◆ Exercise: Your task is to copy every line below that contains the word "przeniesienie".

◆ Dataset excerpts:
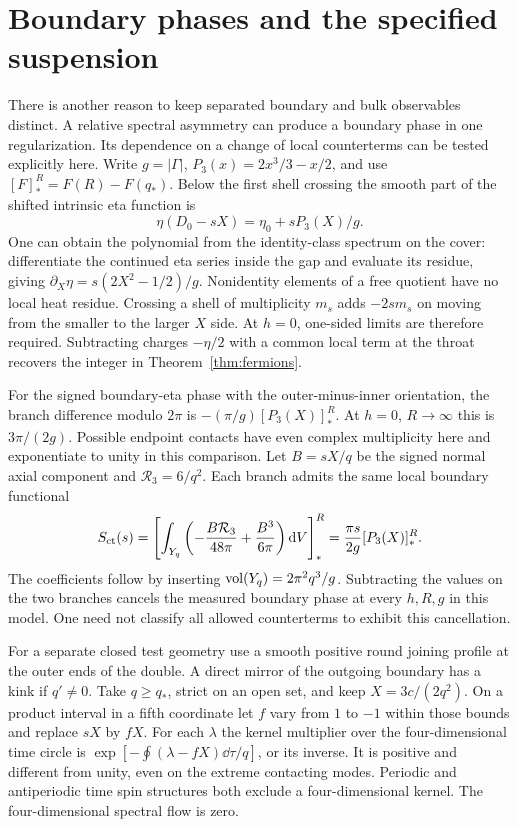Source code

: \section{Boundary phases and the specified suspension}\label{sec:phase}
There is another reason to keep separated boundary and bulk observables distinct. A relative spectral asymmetry can produce a boundary phase in one regularization. Its dependence on a change of local counterterms can be tested explicitly here. Write $g=|\Gamma|$, $P_3(x)=2x^3/3-x/2$, and use $[F]_*^R=F(R)-F(q_*)$. Below the first shell crossing the smooth part of the shifted intrinsic eta function is
\[
 \eta(D_0-sX)=\eta_0+sP_3(X)/g .
\]
One can obtain the polynomial from the identity-class spectrum on the cover: differentiate the continued eta series inside the gap and evaluate its residue, giving $\partial_X\eta=s(2X^2-1/2)/g$. Nonidentity elements of a free quotient have no local heat residue. Crossing a shell of multiplicity $m_s$ adds $-2s m_s$ on moving from the smaller to the larger $X$ side. At $h=0$, one-sided limits are therefore required. Subtracting charges $-\eta/2$ with a common local term at the throat recovers the integer in Theorem~\ref{thm:fermions}.

For the signed boundary-eta phase with the outer-minus-inner orientation, the branch difference modulo $2\pi$ is $-(\pi/g)[P_3(X)]_*^R$. At $h=0$, $R\to\infty$ this is $3\pi/(2g)$. Possible endpoint contacts have even complex multiplicity here and exponentiate to unity in this comparison. Let $B=sX/q$ be the signed normal axial component and $\mathcal R_3=6/q^2$. Each branch admits the same local boundary functional
\begin{equation}
 S_{\rm ct}(s)=
 \left[\int_{Y_q}\left(-\frac{B\mathcal R_3}{48\pi}
                   +\frac{B^3}{6\pi}\right)\mathrm d V\right]_*^R
 =\frac{\pi s}{2g}[P_3(X)]_*^R .
 \label{eq:ct}
\end{equation}
The coefficients follow by inserting $\operatorname{vol}(Y_q)=2\pi^2q^3/g$. Subtracting the values on the two branches cancels the measured boundary phase at every $h,R,g$ in this model. One need not classify all allowed counterterms to exhibit this cancellation.

For a separate closed test geometry use a smooth positive round joining profile at the outer ends of the double. A direct mirror of the outgoing boundary has a kink if $q'\ne0$. Take $q\ge q_*$, strict on an open set, and keep $X=3c/(2q^2)$. On a product interval in a fifth coordinate let $f$ vary from $1$ to $-1$ within those bounds and replace $sX$ by $fX$. For each $\lambda$ the kernel multiplier over the four-dimensional time circle is $\exp[-\oint(\lambda-fX)\dd\tau/q]$, or its inverse. It is positive and different from unity, even on the extreme contacting modes. Periodic and antiperiodic time spin structures both exclude a four-dimensional kernel. The four-dimensional spectral flow is zero.

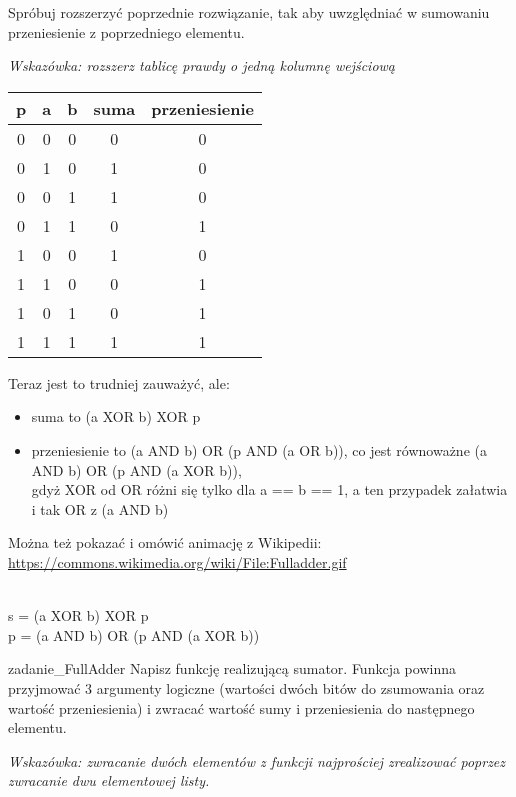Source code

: \documentclass{pdfBooklets}
\begin{document}
\begin{Zadanie}{}{}
Spróbuj rozszerzyć poprzednie rozwiązanie, tak aby uwzględniać w sumowaniu przeniesienie z poprzedniego elementu.

\emph{Wskazówka: rozszerz tablicę prawdy o jedną kolumnę wejściową}

\begin{teacherOnly}

\begin{tabular}{c|c|c||c|c}
p & a & b  &  suma & przeniesienie\\
\hline
0 & 0 & 0  &  0 & 0\\
0 & 1 & 0  &  1 & 0\\
0 & 0 & 1  &  1 & 0\\
0 & 1 & 1  &  0 & 1\\
%
1 & 0 & 0  &  1 & 0\\
1 & 1 & 0  &  0 & 1\\
1 & 0 & 1  &  0 & 1\\
1 & 1 & 1  &  1 & 1\\
\end{tabular}

\vspace{6pt} Teraz jest to trudniej zauważyć, ale:
\begin{itemize}
\item suma to (a XOR b) XOR p
\item przeniesienie to (a AND b) OR (p AND (a OR b)), co jest równoważne (a AND b) OR (p AND (a XOR b)),\\
      gdyż XOR od OR różni się tylko dla a == b == 1, a ten przypadek załatwia i tak OR z (a AND b)
\end{itemize}

Można też pokazać i omówić animację z Wikipedii: \url{https://commons.wikimedia.org/wiki/File:Fulladder.gif}
\end{teacherOnly}
\end{Zadanie}

\begin{teacherOnly}
\vspace{8pt}\noindent{}\\
s = (a XOR b) XOR p\\
p = (a AND b) OR (p AND (a XOR b))\\
\end{teacherOnly}

\begin{Zadanie}{}{zadanie_FullAdder}
Napisz funkcję realizującą sumator. Funkcja powinna przyjmować 3 argumenty logiczne (wartości dwóch bitów do zsumowania oraz wartość przeniesienia) i zwracać wartość sumy i przeniesienia do następnego elementu.

\emph{Wskazówka: zwracanie dwóch elementów z funkcji najprościej zrealizować poprzez zwracanie dwu elementowej listy.}
\end{Zadanie}
\end{document}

◆ Result for this task:
Spróbuj rozszerzyć poprzednie rozwiązanie, tak aby uwzględniać w sumowaniu przeniesienie z poprzedniego elementu.
p & a & b  &  suma & przeniesienie\\
\item przeniesienie to (a AND b) OR (p AND (a OR b)), co jest równoważne (a AND b) OR (p AND (a XOR b)),\\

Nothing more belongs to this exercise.